How does the std::map iterator work?
For an inorder traversal (probably works for others too), if you have a parent-pointer in your nodes you can do a non-recursive traversal. It should be possible to just store two pointers in your iterator: you need an indication of where you are, and you'll probably (I'm not doing the research now) need something like a "previous" pointer so you can figure out your current movement direction (i.e. do I need to go into the left subtree, or did I just come back from it).
"Previous" will probably be something like "parent", if we've just entered the node; "left" if we're coming back from the left subtree, "right" if we are coming back from the right subtree, and "self" if the last node we returned was our own.
I would like to add my two cents worth as a comment, but since I am not able to I shall have to add an answer. I have been googling and was frustrated because all the answers I found, these excepted, assumed a stack or some other variably-sized data structure. I did find some code. It shows that it can be done without a stack but I found it hard to follow and so decided to attack the problem from first principles.
The first thing to note is that the algorithm is "left-greedy". Thus, when we start at the root we immediately go as far left as possible, since the leftmost node is the one we need first. This means that we never need to consider the left-subtree. It has already been iterated over.
The order of iteration is left subtree, node, right subtree. So if we are positioned at a given node we know that its left subtree and the node itself have been visited and that we should next visit the right subtree, if any, going as far left as possible.
Otherwise, we must go up the tree. if we are going from a left child to its parent then the parent comes next. (Afterwards we will visit its right subtree, as already covered.)
The final case is when we are going from a right child to its parent. The parent has been visited already so we must go up again. In fact we must keep going up until we reach the root or the tree, or find ourselves moving to a parent from its left child. As we have already seen, the parent is the next node in this case. (The root may be indicated by a null pointer, as in my code, or some special sentinel node.)
The following code could easily be adapted for an STL-style iterator
// Go as far left from this node as you can.
// i.e. find the minimum node in this subtree
Node* Leftmost(Node* node)
{
if (node == nullptr)
return nullptr;
while (node->left != nullptr)
node = node->left;
return node;
}
// Start iterating from a root node
Node* First(Node* root)
{
return Leftmost(root);
}
// The iteration is current at node. Return the next node
// in value order.
Node* Next(Node* node)
{
// Make sure that the caller hasn't failed to stop.
assert(node != nullptr);
// If we have a right subtree we must iterate over it,
// starting at its leftmost (minimal) node.

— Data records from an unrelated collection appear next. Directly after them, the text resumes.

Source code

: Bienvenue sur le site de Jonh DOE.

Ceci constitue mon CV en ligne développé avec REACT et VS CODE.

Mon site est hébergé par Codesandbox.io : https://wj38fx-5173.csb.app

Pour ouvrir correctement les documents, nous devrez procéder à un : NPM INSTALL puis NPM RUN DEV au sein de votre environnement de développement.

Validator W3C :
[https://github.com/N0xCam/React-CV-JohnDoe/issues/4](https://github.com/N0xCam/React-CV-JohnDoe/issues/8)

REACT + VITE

if (node->right != nullptr)
return Leftmost(node->right);
// Otherwise we must go up the tree
Node* parent = node->parent;
if (parent == nullptr)
return nullptr;
// A node comes immediately after its left subtree
if (node == parent->left)
return parent;
// This must be the right subtree!
assert(node == parent->right);
// In which case we need to go up again, looking for a node that is
// its parent's left child.
while (parent != nullptr && node != parent->left)
{
node = parent;
parent = node->parent;
}
// We should be at a left child!
assert(parent == nullptr || node == parent->left);
// And, as we know, a node comes immediately after its left subtree
return parent;
}
Consider the set of all elements in the map that are not less than the current element that are also not the current element. The "next element" is the element from that set of elements that is less than all other elements in that set.
In order to use a map, you must have a key. And that key must implement a "less than" operation. This determines the way the map is formed, such that the find, add, remove, increment, and decrement operations are efficient.
Generally the map internally uses a tree of some kind.